Two lines below mark the span: the one containing "type T in a geometries attribute collection._" and the one containing "the meta attributes._". Set down both, plus every line between, exactly as they stand, and nothing else.

Content starts

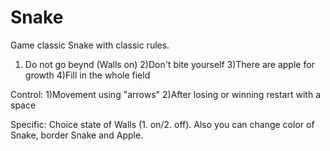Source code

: # Snake
Game classic Snake with classic rules.
1) Do not go beynd (Walls on)
2)Don't bite yourself
3)There are apple for growth
4)Fill in the whole field

Control:
1)Movement using "arrows"
2)After losing or winning restart with a space

Specific:
Choice state of Walls (1. on/2. off).
Also you can change color of Snake, border Snake and Apple.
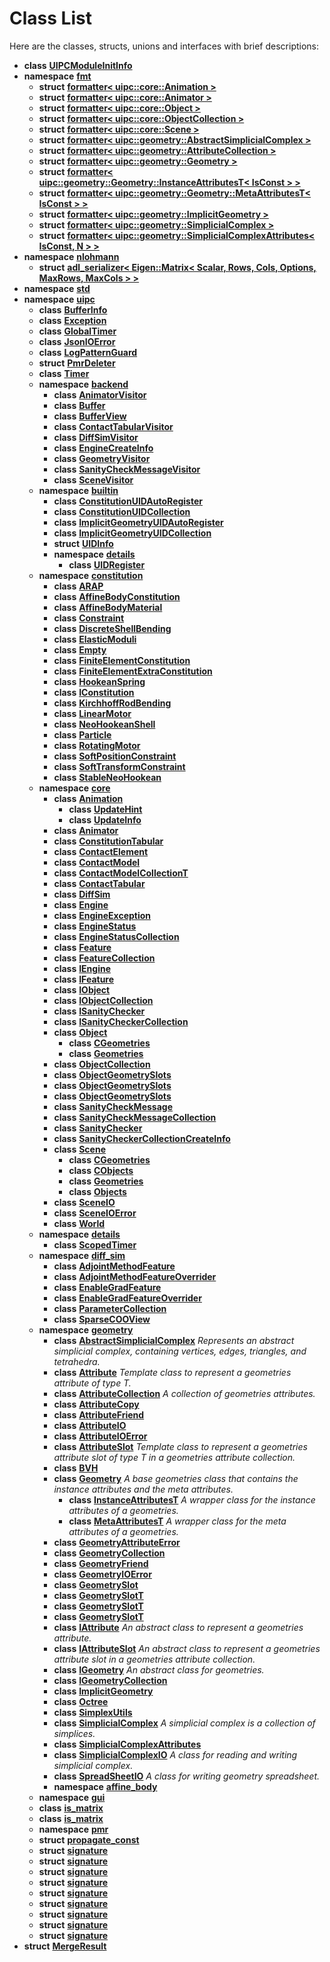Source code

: 
# Class List


Here are the classes, structs, unions and interfaces with brief descriptions:

* **class** [**UIPCModuleInitInfo**](class_u_i_p_c_module_init_info.md)     
* **namespace** [**fmt**](namespacefmt.md)     
    * **struct** [**formatter&lt; uipc::core::Animation &gt;**](structfmt_1_1formatter_3_01uipc_1_1core_1_1_animation_01_4.md)     
    * **struct** [**formatter&lt; uipc::core::Animator &gt;**](structfmt_1_1formatter_3_01uipc_1_1core_1_1_animator_01_4.md)     
    * **struct** [**formatter&lt; uipc::core::Object &gt;**](structfmt_1_1formatter_3_01uipc_1_1core_1_1_object_01_4.md)     
    * **struct** [**formatter&lt; uipc::core::ObjectCollection &gt;**](structfmt_1_1formatter_3_01uipc_1_1core_1_1_object_collection_01_4.md)     
    * **struct** [**formatter&lt; uipc::core::Scene &gt;**](structfmt_1_1formatter_3_01uipc_1_1core_1_1_scene_01_4.md)     
    * **struct** [**formatter&lt; uipc::geometry::AbstractSimplicialComplex &gt;**](structfmt_1_1formatter_3_01uipc_1_1geometry_1_1_abstract_simplicial_complex_01_4.md)     
    * **struct** [**formatter&lt; uipc::geometry::AttributeCollection &gt;**](structfmt_1_1formatter_3_01uipc_1_1geometry_1_1_attribute_collection_01_4.md)     
    * **struct** [**formatter&lt; uipc::geometry::Geometry &gt;**](structfmt_1_1formatter_3_01uipc_1_1geometry_1_1_geometry_01_4.md)     
    * **struct** [**formatter&lt; uipc::geometry::Geometry::InstanceAttributesT&lt; IsConst &gt; &gt;**](structfmt_1_1formatter_3_01uipc_1_1geometry_1_1_geometry_1_1_instance_attributes_t_3_01_is_const_01_4_01_4.md)     
    * **struct** [**formatter&lt; uipc::geometry::Geometry::MetaAttributesT&lt; IsConst &gt; &gt;**](structfmt_1_1formatter_3_01uipc_1_1geometry_1_1_geometry_1_1_meta_attributes_t_3_01_is_const_01_4_01_4.md)     
    * **struct** [**formatter&lt; uipc::geometry::ImplicitGeometry &gt;**](structfmt_1_1formatter_3_01uipc_1_1geometry_1_1_implicit_geometry_01_4.md)     
    * **struct** [**formatter&lt; uipc::geometry::SimplicialComplex &gt;**](structfmt_1_1formatter_3_01uipc_1_1geometry_1_1_simplicial_complex_01_4.md)     
    * **struct** [**formatter&lt; uipc::geometry::SimplicialComplexAttributes&lt; IsConst, N &gt; &gt;**](structfmt_1_1formatter_3_01uipc_1_1geometry_1_1_simplicial_complex_attributes_3_01_is_const_00_01_n_01_4_01_4.md)     
* **namespace** [**nlohmann**](namespacenlohmann.md)     
    * **struct** [**adl\_serializer&lt; Eigen::Matrix&lt; Scalar, Rows, Cols, Options, MaxRows, MaxCols &gt; &gt;**](structnlohmann_1_1adl__serializer_3_01_eigen_1_1_matrix_3_01_scalar_00_01_rows_00_01_cols_00_01_761cd29d85d72c4c15331d22893c1439.md)     
* **namespace** [**std**](namespacestd.md) 
* **namespace** [**uipc**](namespaceuipc.md)     
    * **class** [**BufferInfo**](classuipc_1_1_buffer_info.md)     
    * **class** [**Exception**](classuipc_1_1_exception.md)     
    * **class** [**GlobalTimer**](classuipc_1_1_global_timer.md)     
    * **class** [**JsonIOError**](classuipc_1_1_json_i_o_error.md)     
    * **class** [**LogPatternGuard**](classuipc_1_1_log_pattern_guard.md)     
    * **struct** [**PmrDeleter**](structuipc_1_1_pmr_deleter.md)     
    * **class** [**Timer**](classuipc_1_1_timer.md)     
    * **namespace** [**backend**](namespaceuipc_1_1backend.md)     
        * **class** [**AnimatorVisitor**](classuipc_1_1backend_1_1_animator_visitor.md)     
        * **class** [**Buffer**](classuipc_1_1backend_1_1_buffer.md)     
        * **class** [**BufferView**](classuipc_1_1backend_1_1_buffer_view.md)     
        * **class** [**ContactTabularVisitor**](classuipc_1_1backend_1_1_contact_tabular_visitor.md)     
        * **class** [**DiffSimVisitor**](classuipc_1_1backend_1_1_diff_sim_visitor.md)     
        * **class** [**EngineCreateInfo**](classuipc_1_1backend_1_1_engine_create_info.md)     
        * **class** [**GeometryVisitor**](classuipc_1_1backend_1_1_geometry_visitor.md)     
        * **class** [**SanityCheckMessageVisitor**](classuipc_1_1backend_1_1_sanity_check_message_visitor.md)     
        * **class** [**SceneVisitor**](classuipc_1_1backend_1_1_scene_visitor.md)     
    * **namespace** [**builtin**](namespaceuipc_1_1builtin.md)     
        * **class** [**ConstitutionUIDAutoRegister**](classuipc_1_1builtin_1_1_constitution_u_i_d_auto_register.md)     
        * **class** [**ConstitutionUIDCollection**](classuipc_1_1builtin_1_1_constitution_u_i_d_collection.md)     
        * **class** [**ImplicitGeometryUIDAutoRegister**](classuipc_1_1builtin_1_1_implicit_geometry_u_i_d_auto_register.md)     
        * **class** [**ImplicitGeometryUIDCollection**](classuipc_1_1builtin_1_1_implicit_geometry_u_i_d_collection.md)     
        * **struct** [**UIDInfo**](structuipc_1_1builtin_1_1_u_i_d_info.md)     
        * **namespace** [**details**](namespaceuipc_1_1builtin_1_1details.md)     
            * **class** [**UIDRegister**](classuipc_1_1builtin_1_1details_1_1_u_i_d_register.md)     
    * **namespace** [**constitution**](namespaceuipc_1_1constitution.md)     
        * **class** [**ARAP**](classuipc_1_1constitution_1_1_a_r_a_p.md)     
        * **class** [**AffineBodyConstitution**](classuipc_1_1constitution_1_1_affine_body_constitution.md)     
        * **class** [**AffineBodyMaterial**](classuipc_1_1constitution_1_1_affine_body_material.md)     
        * **class** [**Constraint**](classuipc_1_1constitution_1_1_constraint.md)     
        * **class** [**DiscreteShellBending**](classuipc_1_1constitution_1_1_discrete_shell_bending.md)     
        * **class** [**ElasticModuli**](classuipc_1_1constitution_1_1_elastic_moduli.md)     
        * **class** [**Empty**](classuipc_1_1constitution_1_1_empty.md)     
        * **class** [**FiniteElementConstitution**](classuipc_1_1constitution_1_1_finite_element_constitution.md)     
        * **class** [**FiniteElementExtraConstitution**](classuipc_1_1constitution_1_1_finite_element_extra_constitution.md)     
        * **class** [**HookeanSpring**](classuipc_1_1constitution_1_1_hookean_spring.md)     
        * **class** [**IConstitution**](classuipc_1_1constitution_1_1_i_constitution.md)     
        * **class** [**KirchhoffRodBending**](classuipc_1_1constitution_1_1_kirchhoff_rod_bending.md)     
        * **class** [**LinearMotor**](classuipc_1_1constitution_1_1_linear_motor.md)     
        * **class** [**NeoHookeanShell**](classuipc_1_1constitution_1_1_neo_hookean_shell.md)     
        * **class** [**Particle**](classuipc_1_1constitution_1_1_particle.md)     
        * **class** [**RotatingMotor**](classuipc_1_1constitution_1_1_rotating_motor.md)     
        * **class** [**SoftPositionConstraint**](classuipc_1_1constitution_1_1_soft_position_constraint.md)     
        * **class** [**SoftTransformConstraint**](classuipc_1_1constitution_1_1_soft_transform_constraint.md)     
        * **class** [**StableNeoHookean**](classuipc_1_1constitution_1_1_stable_neo_hookean.md)     
    * **namespace** [**core**](namespaceuipc_1_1core.md)     
        * **class** [**Animation**](classuipc_1_1core_1_1_animation.md)     
            * **class** [**UpdateHint**](classuipc_1_1core_1_1_animation_1_1_update_hint.md)     
            * **class** [**UpdateInfo**](classuipc_1_1core_1_1_animation_1_1_update_info.md)     
        * **class** [**Animator**](classuipc_1_1core_1_1_animator.md)     
        * **class** [**ConstitutionTabular**](classuipc_1_1core_1_1_constitution_tabular.md)     
        * **class** [**ContactElement**](classuipc_1_1core_1_1_contact_element.md)     
        * **class** [**ContactModel**](classuipc_1_1core_1_1_contact_model.md)     
        * **class** [**ContactModelCollectionT**](classuipc_1_1core_1_1_contact_model_collection_t.md)     
        * **class** [**ContactTabular**](classuipc_1_1core_1_1_contact_tabular.md)     
        * **class** [**DiffSim**](classuipc_1_1core_1_1_diff_sim.md)     
        * **class** [**Engine**](classuipc_1_1core_1_1_engine.md)     
        * **class** [**EngineException**](classuipc_1_1core_1_1_engine_exception.md)     
        * **class** [**EngineStatus**](classuipc_1_1core_1_1_engine_status.md)     
        * **class** [**EngineStatusCollection**](classuipc_1_1core_1_1_engine_status_collection.md)     
        * **class** [**Feature**](classuipc_1_1core_1_1_feature.md)     
        * **class** [**FeatureCollection**](classuipc_1_1core_1_1_feature_collection.md)     
        * **class** [**IEngine**](classuipc_1_1core_1_1_i_engine.md)     
        * **class** [**IFeature**](classuipc_1_1core_1_1_i_feature.md)     
        * **class** [**IObject**](classuipc_1_1core_1_1_i_object.md)     
        * **class** [**IObjectCollection**](classuipc_1_1core_1_1_i_object_collection.md)     
        * **class** [**ISanityChecker**](classuipc_1_1core_1_1_i_sanity_checker.md)     
        * **class** [**ISanityCheckerCollection**](classuipc_1_1core_1_1_i_sanity_checker_collection.md)     
        * **class** [**Object**](classuipc_1_1core_1_1_object.md)     
            * **class** [**CGeometries**](classuipc_1_1core_1_1_object_1_1_c_geometries.md)     
            * **class** [**Geometries**](classuipc_1_1core_1_1_object_1_1_geometries.md)     
        * **class** [**ObjectCollection**](classuipc_1_1core_1_1_object_collection.md)     
        * **class** [**ObjectGeometrySlots**](classuipc_1_1core_1_1_object_geometry_slots.md)     
        * **class** [**ObjectGeometrySlots**](classuipc_1_1core_1_1_object_geometry_slots.md)     
        * **class** [**ObjectGeometrySlots**](classuipc_1_1core_1_1_object_geometry_slots.md)     
        * **class** [**SanityCheckMessage**](classuipc_1_1core_1_1_sanity_check_message.md)     
        * **class** [**SanityCheckMessageCollection**](classuipc_1_1core_1_1_sanity_check_message_collection.md)     
        * **class** [**SanityChecker**](classuipc_1_1core_1_1_sanity_checker.md)     
        * **class** [**SanityCheckerCollectionCreateInfo**](classuipc_1_1core_1_1_sanity_checker_collection_create_info.md)     
        * **class** [**Scene**](classuipc_1_1core_1_1_scene.md)     
            * **class** [**CGeometries**](classuipc_1_1core_1_1_scene_1_1_c_geometries.md)     
            * **class** [**CObjects**](classuipc_1_1core_1_1_scene_1_1_c_objects.md)     
            * **class** [**Geometries**](classuipc_1_1core_1_1_scene_1_1_geometries.md)     
            * **class** [**Objects**](classuipc_1_1core_1_1_scene_1_1_objects.md)     
        * **class** [**SceneIO**](classuipc_1_1core_1_1_scene_i_o.md)     
        * **class** [**SceneIOError**](classuipc_1_1core_1_1_scene_i_o_error.md)     
        * **class** [**World**](classuipc_1_1core_1_1_world.md)     
    * **namespace** [**details**](namespaceuipc_1_1details.md)     
        * **class** [**ScopedTimer**](classuipc_1_1details_1_1_scoped_timer.md)     
    * **namespace** [**diff\_sim**](namespaceuipc_1_1diff__sim.md)     
        * **class** [**AdjointMethodFeature**](classuipc_1_1diff__sim_1_1_adjoint_method_feature.md)     
        * **class** [**AdjointMethodFeatureOverrider**](classuipc_1_1diff__sim_1_1_adjoint_method_feature_overrider.md)     
        * **class** [**EnableGradFeature**](classuipc_1_1diff__sim_1_1_enable_grad_feature.md)     
        * **class** [**EnableGradFeatureOverrider**](classuipc_1_1diff__sim_1_1_enable_grad_feature_overrider.md)     
        * **class** [**ParameterCollection**](classuipc_1_1diff__sim_1_1_parameter_collection.md)     
        * **class** [**SparseCOOView**](classuipc_1_1diff__sim_1_1_sparse_c_o_o_view.md)     
    * **namespace** [**geometry**](namespaceuipc_1_1geometry.md)     
        * **class** [**AbstractSimplicialComplex**](classuipc_1_1geometry_1_1_abstract_simplicial_complex.md) _Represents an abstract simplicial complex, containing vertices, edges, triangles, and tetrahedra._     
        * **class** [**Attribute**](classuipc_1_1geometry_1_1_attribute.md) _Template class to represent a geometries attribute of type T._     
        * **class** [**AttributeCollection**](classuipc_1_1geometry_1_1_attribute_collection.md) _A collection of geometries attributes._     
        * **class** [**AttributeCopy**](classuipc_1_1geometry_1_1_attribute_copy.md)     
        * **class** [**AttributeFriend**](classuipc_1_1geometry_1_1_attribute_friend.md) 
        * **class** [**AttributeIO**](classuipc_1_1geometry_1_1_attribute_i_o.md)     
        * **class** [**AttributeIOError**](classuipc_1_1geometry_1_1_attribute_i_o_error.md)     
        * **class** [**AttributeSlot**](classuipc_1_1geometry_1_1_attribute_slot.md) _Template class to represent a geometries attribute slot of type T in a geometries attribute collection._     
        * **class** [**BVH**](classuipc_1_1geometry_1_1_b_v_h.md)     
        * **class** [**Geometry**](classuipc_1_1geometry_1_1_geometry.md) _A base geometries class that contains the instance attributes and the meta attributes._     
            * **class** [**InstanceAttributesT**](classuipc_1_1geometry_1_1_geometry_1_1_instance_attributes_t.md) _A wrapper class for the instance attributes of a geometries._     
            * **class** [**MetaAttributesT**](classuipc_1_1geometry_1_1_geometry_1_1_meta_attributes_t.md) _A wrapper class for the meta attributes of a geometries._     
        * **class** [**GeometryAttributeError**](classuipc_1_1geometry_1_1_geometry_attribute_error.md)     
        * **class** [**GeometryCollection**](classuipc_1_1geometry_1_1_geometry_collection.md)     
        * **class** [**GeometryFriend**](classuipc_1_1geometry_1_1_geometry_friend.md) 
        * **class** [**GeometryIOError**](classuipc_1_1geometry_1_1_geometry_i_o_error.md)     
        * **class** [**GeometrySlot**](classuipc_1_1geometry_1_1_geometry_slot.md)     
        * **class** [**GeometrySlotT**](classuipc_1_1geometry_1_1_geometry_slot_t.md) 
        * **class** [**GeometrySlotT**](classuipc_1_1geometry_1_1_geometry_slot_t.md) 
        * **class** [**GeometrySlotT**](classuipc_1_1geometry_1_1_geometry_slot_t.md) 
        * **class** [**IAttribute**](classuipc_1_1geometry_1_1_i_attribute.md) _An abstract class to represent a geometries attribute._     
        * **class** [**IAttributeSlot**](classuipc_1_1geometry_1_1_i_attribute_slot.md) _An abstract class to represent a geometries attribute slot in a geometries attribute collection._     
        * **class** [**IGeometry**](classuipc_1_1geometry_1_1_i_geometry.md) _An abstract class for geometries._     
        * **class** [**IGeometryCollection**](classuipc_1_1geometry_1_1_i_geometry_collection.md)     
        * **class** [**ImplicitGeometry**](classuipc_1_1geometry_1_1_implicit_geometry.md)     
        * **class** [**Octree**](classuipc_1_1geometry_1_1_octree.md)     
        * **class** [**SimplexUtils**](classuipc_1_1geometry_1_1_simplex_utils.md)     
        * **class** [**SimplicialComplex**](classuipc_1_1geometry_1_1_simplicial_complex.md) _A simplicial complex is a collection of simplices._     
        * **class** [**SimplicialComplexAttributes**](classuipc_1_1geometry_1_1_simplicial_complex_attributes.md)     
        * **class** [**SimplicialComplexIO**](classuipc_1_1geometry_1_1_simplicial_complex_i_o.md) _A class for reading and writing simplicial complex._     
        * **class** [**SpreadSheetIO**](classuipc_1_1geometry_1_1_spread_sheet_i_o.md) _A class for writing geometry spreadsheet._     
        * **namespace** [**affine\_body**](namespaceuipc_1_1geometry_1_1affine__body.md)     
    * **namespace** [**gui**](namespaceuipc_1_1gui.md)     
    * **class** [**is\_matrix**](classuipc_1_1is__matrix.md) 
    * **class** [**is\_matrix**](classuipc_1_1is__matrix.md) 
    * **namespace** [**pmr**](namespaceuipc_1_1pmr.md) 
    * **struct** [**propagate\_const**](structuipc_1_1propagate__const.md)     
    * **struct** [**signature**](structuipc_1_1signature.md) 
    * **struct** [**signature**](structuipc_1_1signature.md) 
    * **struct** [**signature**](structuipc_1_1signature.md) 
    * **struct** [**signature**](structuipc_1_1signature.md) 
    * **struct** [**signature**](structuipc_1_1signature.md) 
    * **struct** [**signature**](structuipc_1_1signature.md) 
    * **struct** [**signature**](structuipc_1_1signature.md) 
    * **struct** [**signature**](structuipc_1_1signature.md) 
    * **struct** [**signature**](structuipc_1_1signature.md) 
* **struct** [**MergeResult**](structuipc_1_1_global_timer_1_1_merge_result.md)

Content ends

» **Response**
        * **class** [**AttributeSlot**](classuipc_1_1geometry_1_1_attribute_slot.md) _Template class to represent a geometries attribute slot of type T in a geometries attribute collection._     
        * **class** [**BVH**](classuipc_1_1geometry_1_1_b_v_h.md)     
        * **class** [**Geometry**](classuipc_1_1geometry_1_1_geometry.md) _A base geometries class that contains the instance attributes and the meta attributes._     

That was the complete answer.